◆ EXERCISE INPUTS
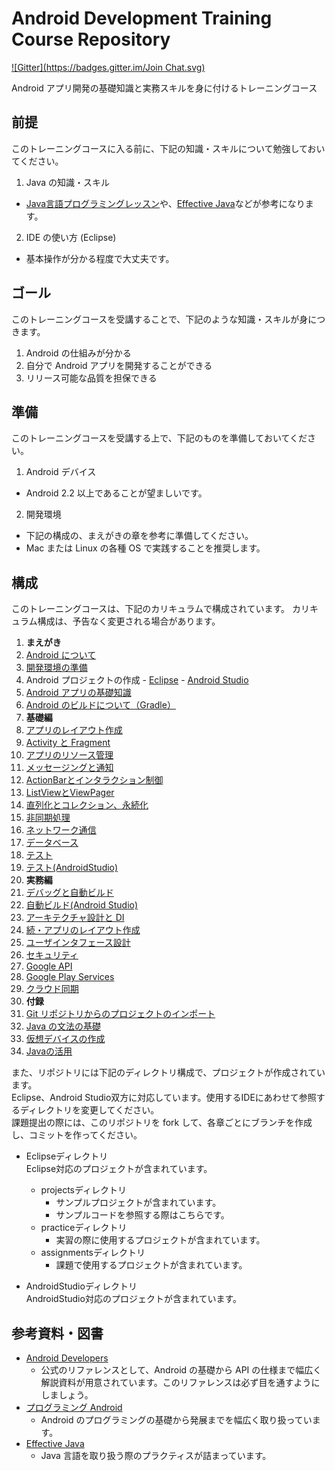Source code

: Android Development Training Course Repository
======
[![Gitter](https://badges.gitter.im/Join Chat.svg)](https://gitter.im/mixi-inc/AndroidTraining?utm_source=badge&utm_medium=badge&utm_campaign=pr-badge&utm_content=badge)

Android アプリ開発の基礎知識と実務スキルを身に付けるトレーニングコース

前提
------

このトレーニングコースに入る前に、下記の知識・スキルについて勉強しておいてください。

1. Java の知識・スキル
  * [Java言語プログラミングレッスン](http://www.hyuki.com/jb/)や、[Effective Java](http://amzn.to/Sr8iPe)などが参考になります。
2. IDE の使い方 (Eclipse)
  * 基本操作が分かる程度で大丈夫です。

ゴール
------

このトレーニングコースを受講することで、下記のような知識・スキルが身につきます。

1. Android の仕組みが分かる
2. 自分で Android アプリを開発することができる
3. リリース可能な品質を担保できる

準備
------

このトレーニングコースを受講する上で、下記のものを準備しておいてください。

1. Android デバイス
  * Android 2.2 以上であることが望ましいです。
2. 開発環境
  * 下記の構成の、まえがきの章を参考に準備してください。
  * Mac または Linux の各種 OS で実践することを推奨します。

構成
------

このトレーニングコースは、下記のカリキュラムで構成されています。
カリキュラム構成は、予告なく変更される場合があります。

1. **まえがき**
  1. [Android について](http://mixi-inc.github.io/AndroidTraining/introductions/1.01.about-android-os.html)
  2. [開発環境の準備](http://mixi-inc.github.io/AndroidTraining/introductions/1.02.prepare-for-development.html)
  3. Android プロジェクトの作成
    - [Eclipse](http://mixi-inc.github.io/AndroidTraining/introductions/1.03.create-project-for-eclipse.html)
    - [Android Studio](http://mixi-inc.github.io/AndroidTraining/introductions/1.03.create-project-for-android-studio.html)
  4. [Android アプリの基礎知識](http://mixi-inc.github.io/AndroidTraining/introductions/1.04.basic-knowledge.html)
  5. [Android のビルドについて（Gradle）](http://mixi-inc.github.io/AndroidTraining/introductions/1.05.how-to-build-for-gradle.html)  
2. **基礎編**
  1. [アプリのレイアウト作成](http://mixi-inc.github.io/AndroidTraining/fundamentals/2.01.create-layout.html)
  2. [Activity と Fragment](http://mixi-inc.github.io/AndroidTraining/fundamentals/2.02.activity-and-fragment.html)
  3. [アプリのリソース管理](http://mixi-inc.github.io/AndroidTraining/fundamentals/2.03.application-resource-management.html)
  4. [メッセージングと通知](http://mixi-inc.github.io/AndroidTraining/fundamentals/2.04.messaging-and-notification.html)
  5. [ActionBarとインタラクション制御](http://mixi-inc.github.io/AndroidTraining/fundamentals/2.05.actionbar-and-interaction-control.html)
  6. [ListViewとViewPager](http://mixi-inc.github.io/AndroidTraining/fundamentals/2.06.listView-and-viewPager.html)
  7. [直列化とコレクション、永続化](http://mixi-inc.github.io/AndroidTraining/fundamentals/2.07.serialize-and-collection-and-perpetuation.html)
  8. [非同期処理](http://mixi-inc.github.io/AndroidTraining/fundamentals/2.08.async-processing.html)
  9. [ネットワーク通信](http://mixi-inc.github.io/AndroidTraining/fundamentals/2.09.network-access.html)
  10. [データベース](http://mixi-inc.github.io/AndroidTraining/fundamentals/2.10.database.html)
  11. [テスト](http://mixi-inc.github.io/AndroidTraining/fundamentals/2.11.testing.html)
  11. [テスト(AndroidStudio)](http://mixi-inc.github.io/AndroidTraining/fundamentals/2.11.testing-for-android-studio.html)  
3. **実務編**
  1. [デバッグと自動ビルド](http://mixi-inc.github.io/AndroidTraining/advanced/3.01.build-for-eclipse.html)
  1. [自動ビルド(Android Studio)](http://mixi-inc.github.io/AndroidTraining/advanced/3.01.build-for-gradle.html)
  2. [アーキテクチャ設計と DI](http://mixi-inc.github.io/AndroidTraining/advanced/3.02.architecture-and-di.html)
  3. [続・アプリのレイアウト作成](http://mixi-inc.github.io/AndroidTraining/advanced/3.03.advanced-layout.html)
  4. [ユーザインタフェース設計](http://mixi-inc.github.io/AndroidTraining/advanced/3.04.user-interface.html)
  5. [セキュリティ](http://mixi-inc.github.io/AndroidTraining/advanced/3.05.security.html)
  6. [Google API](http://mixi-inc.github.io/AndroidTraining/advanced/3.06.google-api.html)
  7. [Google Play Services](http://mixi-inc.github.io/AndroidTraining/advanced/3.07.google-play-services.html)
  8. [クラウド同期](http://mixi-inc.github.io/AndroidTraining/advanced/3.08.cloud-sync.html)  
4. **付録**
  1. [Git リポジトリからのプロジェクトのインポート](http://mixi-inc.github.io/AndroidTraining/appendix/A.01.import-from-git-for-eclipse.html)
  2. [Java の文法の基礎](http://mixi-inc.github.io/AndroidTraining/appendix/A.02.basic-java.html)
  3. [仮想デバイスの作成](http://mixi-inc.github.io/AndroidTraining/appendix/A.03.how-to-create-avd.html)
  3. [Javaの活用](http://mixi-inc.github.io/AndroidTraining/appendix/A.04.advanced-java.html)

また、リポジトリには下記のディレクトリ構成で、プロジェクトが作成されています。  
Eclipse、Android Studio双方に対応しています。使用するIDEにあわせて参照するディレクトリを変更してください。  
課題提出の際には、このリポジトリを fork して、各章ごとにブランチを作成し、コミットを作ってください。

* Eclipseディレクトリ  
  Eclipse対応のプロジェクトが含まれています。
	* projectsディレクトリ
	  * サンプルプロジェクトが含まれています。
	  * サンプルコードを参照する際はこちらです。
	* practiceディレクトリ
	  * 実習の際に使用するプロジェクトが含まれています。
	* assignmentsディレクトリ
	  * 課題で使用するプロジェクトが含まれています。

* AndroidStudioディレクトリ  
  AndroidStudio対応のプロジェクトが含まれています。
  
参考資料・図書
------

* [Android Developers](http://developer.android.com/index.html)
  * 公式のリファレンスとして、Android の基礎から API の仕様まで幅広く解説資料が用意されています。このリファレンスは必ず目を通すようにしましょう。
* [プログラミング Android](http://amzn.to/wr7Yi6)
  * Android のプログラミングの基礎から発展までを幅広く取り扱っています。
* [Effective Java](http://amzn.to/Sr8iPe)
  * Java 言語を取り扱う際のプラクティスが詰まっています。
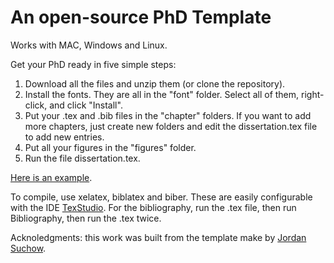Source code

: # An open-source PhD Template

Works with MAC, Windows and Linux.

Get your PhD ready in five simple steps:
1. Download all the files and unzip them (or clone the repository).
2. Install the fonts. They are all in the "font" folder. Select all of them, right-click, and click "Install".
3. Put your .tex and .bib files in the "chapter" folders. If you want to add more chapters, just create new folders and edit the dissertation.tex file to add new entries.
4. Put all your figures in the "figures" folder.
5. Run the file dissertation.tex.

[Here is an example](https://s3.eu-central-1.amazonaws.com/qperrier/dissertation.pdf).

To compile, use xelatex, biblatex and biber. These are easily configurable with the IDE [TexStudio](http://twitter.com).
For the bibliography, run the .tex file, then run Bibliography, then run the .tex twice. 

Acknoledgments: this work was built from the template make by [Jordan Suchow](https://github.com/suchow/).

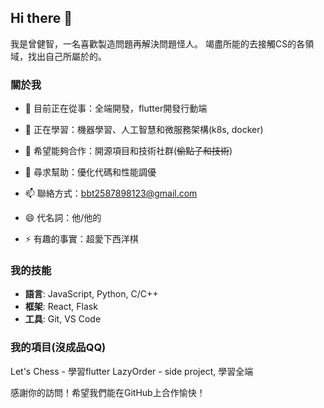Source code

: ## Hi there 👋

我是曾健智，一名喜歡製造問題再解決問題怪人。
竭盡所能的去接觸CS的各領域，找出自己所屬於的。
### 關於我
- 🔭 目前正在從事：全端開發，flutter開發行動端
- 🌱 正在學習：機器學習、人工智慧和微服務架構(k8s, docker)
- 👯 希望能夠合作：開源項目和技術社群(~~偷點子和技術~~)
- 🤔 尋求幫助：優化代碼和性能調優

- 📫 聯絡方式：[bbt2587898123@gmail.com](mailto:bbt2587898123@gmail.com)
- 😄 代名詞：他/他的
- ⚡ 有趣的事實：超愛下西洋棋

### 我的技能
- **語言**: JavaScript, Python, C/C++
- **框架**: React, Flask
- **工具**: Git, VS Code

### 我的項目(沒成品QQ)
Let's Chess - 學習flutter
LazyOrder - side project, 學習全端

感謝你的訪問！希望我們能在GitHub上合作愉快！
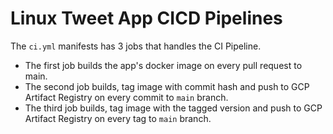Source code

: # Linux Tweet App CICD Pipelines

The `ci.yml` manifests has 3 jobs that handles the CI Pipeline.

- The first job builds the app's docker image on every pull request to main.
- The second job builds, tag image with commit hash and push to GCP Artifact Registry on every commit to `main` branch.
- The third job builds, tag image with the tagged version and push to GCP Artifact Registry on every tag to `main` branch.
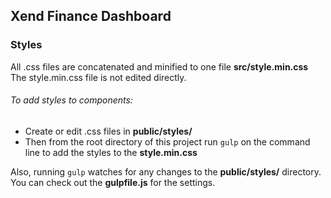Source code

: ## Xend Finance Dashboard

### Styles
All .css files are concatenated and minified to one file **src/style.min.css**
The style.min.css file is not edited directly.

###### To add styles to components:
- Create or edit .css files in **public/styles/**
- Then from the root directory of this project run `gulp` on the command line to add the styles to the **style.min.css**

Also, running `gulp` watches for any changes to the **public/styles/** directory. You can check out the **gulpfile.js** for the settings.


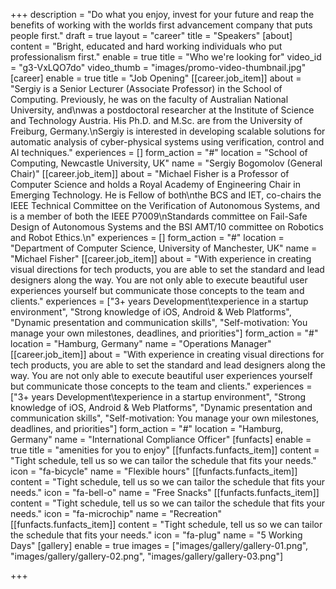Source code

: +++
description = "Do what you enjoy, invest for your future and reap the benefits of working with the worlds first advancement company that puts people first."
draft = true
layout = "career"
title = "Speakers"
[about]
content = "Bright, educated and hard working individuals who put professionalism first."
enable = true
title = "Who we're looking for"
video_id = "g3-VxLQO7do"
video_thumb = "images/promo-video-thumbnail.jpg"
[career]
enable = true
title = "Job Opening"
[[career.job_item]]
about = "Sergiy is a Senior Lecturer (Associate Professor) in the School of Computing. Previously, he was on the faculty of Australian National University, and\nwas a postdoctoral researcher at the Institute of Science and Technology Austria. His Ph.D. and M.Sc. are from the University of Freiburg, Germany.\nSergiy is interested in developing scalable solutions for automatic analysis of cyber-physical systems using verification, control and AI techniques."
experiences = []
form_action = "#"
location = "School of Computing, Newcastle University, UK"
name = "Sergiy Bogomolov (General Chair)"
[[career.job_item]]
about = "Michael Fisher is a Professor of Computer Science and holds a Royal Academy of Engineering Chair in Emerging Technology. He is Fellow of both\nthe BCS and IET, co-chairs the IEEE Technical Committee on the Verification of Autonomous Systems, and is a member of both the IEEE P7009\nStandards committee on Fail-Safe Design of Autonomous Systems and the BSI AMT/10 committee on Robotics and Robot Ethics.\n"
experiences = []
form_action = "#"
location = "Department of Computer Science, University of Manchester, UK"
name = "Michael Fisher"
[[career.job_item]]
about = "With experience in creating visual directions for tech products, you are able to set the standard and lead designers along the way. You are not only able to execute beautiful user experiences yourself but communicate those concepts to the team and clients."
experiences = ["3+ years Development\texperience in a startup environment", "Strong knowledge of iOS, Android & Web Platforms", "Dynamic presentation and communication skills", "Self-motivation: You manage your own milestones, deadlines, and priorities"]
form_action = "#"
location = "Hamburg, Germany"
name = "Operations Manager"
[[career.job_item]]
about = "With experience in creating visual directions for tech products, you are able to set the standard and lead designers along the way. You are not only able to execute beautiful user experiences yourself but communicate those concepts to the team and clients."
experiences = ["3+ years Development\texperience in a startup environment", "Strong knowledge of iOS, Android & Web Platforms", "Dynamic presentation and communication skills", "Self-motivation: You manage your own milestones, deadlines, and priorities"]
form_action = "#"
location = "Hamburg, Germany"
name = "International Compliance Officer"
[funfacts]
enable = true
title = "amenities for you to enjoy"
[[funfacts.funfacts_item]]
content = "Tight schedule, tell us so we can tailor the schedule that fits your needs."
icon = "fa-bicycle"
name = "Flexible hours"
[[funfacts.funfacts_item]]
content = "Tight schedule, tell us so we can tailor the schedule that fits your needs."
icon = "fa-bell-o"
name = "Free Snacks"
[[funfacts.funfacts_item]]
content = "Tight schedule, tell us so we can tailor the schedule that fits your needs."
icon = "fa-microchip"
name = "Recreation"
[[funfacts.funfacts_item]]
content = "Tight schedule, tell us so we can tailor the schedule that fits your needs."
icon = "fa-plug"
name = "5 Working Days"
[gallery]
enable = true
images = ["images/gallery/gallery-01.png", "images/gallery/gallery-02.png", "images/gallery/gallery-03.png"]

+++
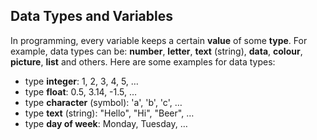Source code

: ## Data Types and Variables

In programming, every variable keeps a certain **value** of some **type**. For example, data types can be: **number**, **letter**, **text** (string), **data**, **colour**, **picture**, **list** and others.
Here are some examples for data types:
- type **integer**: 1, 2, 3, 4, 5, …
- type **float**: 0.5, 3.14, -1.5, …
- type **character** (symbol): 'a', 'b', 'c', …
- type **text** (string): "Hello", "Hi", "Beer", …
- type **day of week**: Monday, Tuesday, …
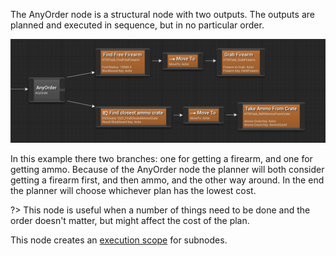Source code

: 
The AnyOrder node is a structural node with two outputs. 
The outputs are planned and executed in sequence, but in no particular order.

![AnyOrder node](_media/anyorder.png)

In this example there two branches: one for getting a firearm, and one for getting ammo.
Because of the AnyOrder node the planner will both consider getting a firearm first, and then ammo, and the other way around. In the end the planner will choose whichever plan has the lowest cost.

?> This node is useful when a number of things need to be done and the order doesn't matter, but might affect the cost of the plan.

This node creates an [execution scope](decorator?id=execution-scope) for subnodes.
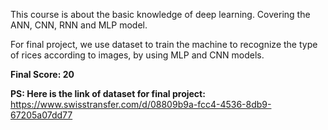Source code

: <p>This course is about the basic knowledge of deep learning. Covering the ANN, CNN, RNN and MLP model. <br/>

For final project, we use dataset to train the machine to recognize the type of rices according to images, by using MLP and CNN models.</p>

**Final Score: 20**


**PS: Here is the link of dataset for final project:** https://www.swisstransfer.com/d/08809b9a-fcc4-4536-8db9-67205a07dd77
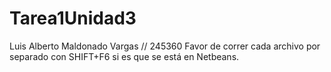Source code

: # Tarea1Unidad3
Luis Alberto Maldonado Vargas // 245360
Favor de correr cada archivo por separado con SHIFT+F6 si es que se está en Netbeans.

◆ TASK DESCRIPTION
Start with the first line of the records above and end with the line containing "2. IDE の使い方 (Eclipse)". Output those lines exactly, pictures excluded.

◆ TASK RESULT
Source code

: Android Development Training Course Repository
======
[![Gitter](https://badges.gitter.im/Join Chat.svg)](https://gitter.im/mixi-inc/AndroidTraining?utm_source=badge&utm_medium=badge&utm_campaign=pr-badge&utm_content=badge)

Android アプリ開発の基礎知識と実務スキルを身に付けるトレーニングコース

前提
------

このトレーニングコースに入る前に、下記の知識・スキルについて勉強しておいてください。

1. Java の知識・スキル
  * [Java言語プログラミングレッスン](http://www.hyuki.com/jb/)や、[Effective Java](http://amzn.to/Sr8iPe)などが参考になります。
2. IDE の使い方 (Eclipse)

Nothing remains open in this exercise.